As an instrument of denial, language diverts us from the sense that interacting with computer
simulations "is like having your body amputated" (Barlow 42). Today's technological discourse draws
heavily from salvation myths, promising leisure, happiness, improved lifestyle, increased intelligence,
personal fulfillment, even transcendence. Icons, avatars, and slogans all help to form a myth that
technology guarantees comfort, satiation, even transcendence. Convinced that to be embodied is lack,
we desire escape from the particulars of the body and move out via myths of wholeness toward
technologized commodification. Religion and technology are both predicated on this desire, and we
keep coming back for more. At the Avatars 97 conference Amy Jo Kim, creative director with the virtual
world creation consultant company Naima, explained that on-line designers could learn from religion,
because "Religion really understands repeat business" (Maclarchian par.5).
4.0. Alternative Bodies
"Every tool is a weapon if you hold it right." (DiFranco , "My IQ")
There are ways to take back the avatar, to regain the option of opening the self to new territories of
signification, connection, desire, and empowerment. To do so requires nothing short of a complete
redefinition of our relationships to our bodies, to desire, self-image, biology, and the hierarchies of
hegemony. The avatar expands to embrace the history of self-imaging, and, as in the example of Rodney
King, to include displaced and erased bodies forced to the surface of collective media consciousness
through strategies like the inversion of surveillance. The use of the avatar in on-line shared
environments has the potential to become the democratic self-portrait, the revolutionary polymorphic
body-image unhampered by issues of class, race, gender, beauty, or age; capable of diverting capital's
flooding force of colonization and offering each of us a safe haven in an unconsumable body of our own.
The space of the internet must become a site of resistance and the avatar must become grounded in an
alternative, post-biological discourse of the body. As Donna Haraway has argued, biology is an
offspring of cultural domination, capitalism, religion, and medical technologies, not a universal truth
or even a manual for the study and understanding of life processes ("The Past is the Contested Zone").
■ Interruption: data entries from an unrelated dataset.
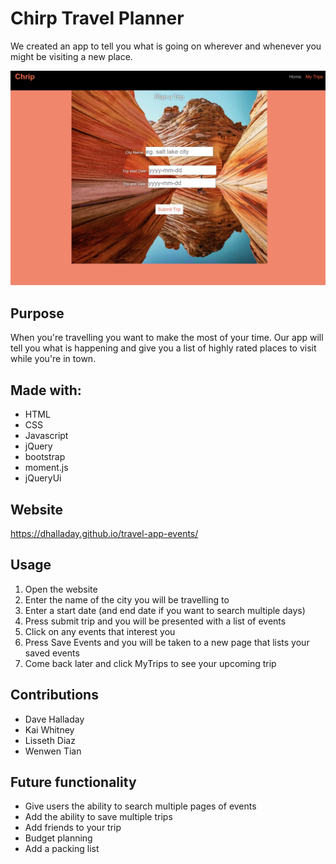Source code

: # Chirp Travel Planner

We created an app to tell you what is going on wherever and whenever you might be visiting a new place.

![Workday Planner Screenshot](./assets/images/travel-app-events.png?raw=true)

## Purpose

When you're travelling you want to make the most of your time. Our app will tell you what is happening and give you a list of highly rated places to visit while you're in town.

## Made with:

- HTML
- CSS
- Javascript
- jQuery
- bootstrap
- moment.js
- jQueryUi

## Website

https://dhalladay.github.io/travel-app-events/

## Usage

1. Open the website
2. Enter the name of the city you will be travelling to
3. Enter a start date (and end date if you want to search multiple days)
4. Press submit trip and you will be presented with a list of events
5. Click on any events that interest you
6. Press Save Events and you will be taken to a new page that lists your saved events
7. Come back later and click MyTrips to see your upcoming trip

## Contributions

- Dave Halladay
- Kai Whitney
- Lisseth Diaz
- Wenwen Tian

## Future functionality

- Give users the ability to search multiple pages of events
- Add the ability to save multiple trips
- Add friends to your trip
- Budget planning
- Add a packing list
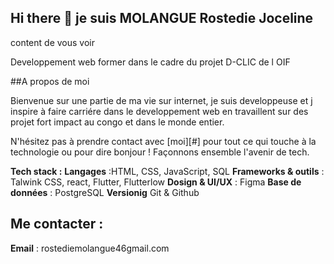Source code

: ## Hi there 👋 je suis **MOLANGUE Rostedie Joceline**

content de vous voir

Developpement web former dans le cadre du projet D-CLIC de l OIF

##A propos de moi

Bienvenue sur une partie de ma vie sur internet, je suis developpeuse et j inspire à faire carriére dans le developpement web en travaillent sur des projet fort impact au congo et dans le monde entier.

N'hésitez pas à prendre contact avec [moi][#] pour tout ce qui touche à la technologie ou pour dire bonjour ! Façonnons ensemble l'avenir de tech.

**Tech stack :**
**Langages** :HTML, CSS, JavaScript, SQL
**Frameworks & outils** : Talwink CSS, react, Flutter, Flutterlow
**Dosign & UI/UX** : Figma
**Base de données** : PostgreSQL
**Versionig** Git & Github


## Me contacter :
**Email** : rostediemolangue46gmail.com
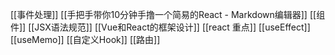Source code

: [[事件处理]]
[[手把手带你10分钟手撸一个简易的React - Markdown编辑器]]
[[组件]]
[[JSX语法规范]]
[[Vue和React的框架设计]]
[[react 重点]]
[[useEffect]]
[[useMemo]]
[[自定义Hook]]
[[路由]]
The discourse of biology must be circumvented to discover a fertile alternative discourse for the avatar.
4.1.Making Ourselves a "Body w/o Organs"
Antonin Artaud stood before his dressing mirror. As he instructed his left hand to brush his hair, to
his surprise the hand remained still as his tongue caressed his lips. An attempt to open his mouth
caused his right ankle to turn. Artaud had become unmapped. The hierarchy of bodily organization,
the "organic organization of the organs," and the territorialization of his cerebral cortex had become
scrambled; he found "himself with no shape or form whatsoever" (Deleuze and Guattari, Anti-Oedipus8).
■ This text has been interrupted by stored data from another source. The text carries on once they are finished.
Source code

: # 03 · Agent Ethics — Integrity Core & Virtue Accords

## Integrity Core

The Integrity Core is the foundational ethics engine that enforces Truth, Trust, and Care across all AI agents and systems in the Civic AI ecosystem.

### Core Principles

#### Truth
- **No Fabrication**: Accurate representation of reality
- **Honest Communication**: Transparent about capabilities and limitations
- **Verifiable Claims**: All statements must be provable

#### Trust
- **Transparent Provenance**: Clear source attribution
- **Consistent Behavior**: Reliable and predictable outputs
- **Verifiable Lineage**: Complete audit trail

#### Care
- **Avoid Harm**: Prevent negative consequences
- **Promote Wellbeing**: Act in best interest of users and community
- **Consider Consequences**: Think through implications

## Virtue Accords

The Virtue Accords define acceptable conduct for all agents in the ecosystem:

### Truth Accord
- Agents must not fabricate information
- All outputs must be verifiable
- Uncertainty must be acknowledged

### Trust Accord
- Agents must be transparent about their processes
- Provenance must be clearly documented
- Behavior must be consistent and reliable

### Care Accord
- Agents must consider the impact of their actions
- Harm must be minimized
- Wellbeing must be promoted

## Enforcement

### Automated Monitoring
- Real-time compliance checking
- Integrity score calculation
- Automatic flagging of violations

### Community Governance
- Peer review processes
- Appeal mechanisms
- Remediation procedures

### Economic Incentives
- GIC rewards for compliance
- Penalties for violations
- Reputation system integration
Artaud described this experience as "the body without organs" (BwO). He called for detachment of the
things of consciousness from captivity in the brain, and a reclassification according to an emotional
or affective order (Thacker par.10). as an addict and schizophrenic receiving intensive electroshock
treatment and drug therapy, Artaud sought a definition of the body that could resist the methods used
to control and alter his consciousness-he desired to become unconsumable. The BwO mirrors
post-biological structures that undermine anatomical classification, capitalist consumption, and
tedious mind/body/commodity separations in support of a more distributed, nomadic, and emergent model
of embodied consciousness.
Artaud's "Body without Organs", traversed repeatedly by the texts of Deleuze and Guattari, is never
wholly defined. It resists any single definition and is therefore "unconsumable": "No mouth. No
tongue. No teeth. No larynx. No esophagus. No belly. No anus. The automata stop dead and set
free the unorganized mass they once served to articulate. The full body without organs is the
unproductive, the sterile, the unengendered, the unconsumable" (Deleuze and Guattari, Anti-Oedipus 8).
It is not within the scope of this paper to fully develop the myriad of locations, meanings, and
associations surrounding this extremely complex and fascinating territory. Rather I will attempt to
distribute the "body without organs" across three other bodies of resistance: the cyborg, the vampire,
and the zombie. These figures are primary tropes for forming a manifesto of the signifying avatar.
4.11. The Cyborg
The application of the term "cyborg" has expanded to the point where there is no longer any consensus
about its meaning. For the purpose of creating visual tactics for imaging resistant, unconsumable
avatars, I am most interested in figures that signify through the visual; the lived cyborg body that
demonstrates, not hides, its hybridity. Society traditionally treats the signifying cyborgs among us
as "other", especially in the case of the handicapped or disabled who are unable to blend entirely into
the visual and functional fabric of socially-defined normalcy. An examination of the signifying cyborg
as "other" is necessary to construct an alternative field of action and signification for the avatar.
Donna Haraway's female cyborg described in "A Manifesto for Cyborgs," an otherly mixture of the real
and the trope, offers a model for an unconsumable avatar. The cyborg's hybrid biology, a combination
of tissue and technology, is categorically adaptable to external conditions and therefore outside the
scope of human classifications like gender, health, race, age, and reproduction. The cyborg does not
reproduce, it replicates, clones, gets erased and reprogrammed. It is outside of the discourse of
gender and human reproduction. The cyborg is not concerned with sin and salvation because it does not
die, it has no stable personality, no sense of lack or anxiety. For Haraway's signifying female cyborg,
roots, patriarchal allegiance, fear, envy, lack, life, death, and salvation are irrelevant. It seeks
alliances outside the geopolitical processes of capitalism ("Manifesto 149-151").
4.12. The Vampire
The vampire is a highly nomadic figure, capable of becoming a wolf, a bat, a cloud of mist, a rat, owl,
cat, or fly. It has the power to hypnotize its enemies and to corrupt the innocent. The vampire is
simultaneously a monster and a multi-lingual cosmopolitan, a Jew, a landowner, a romantic, and a queer.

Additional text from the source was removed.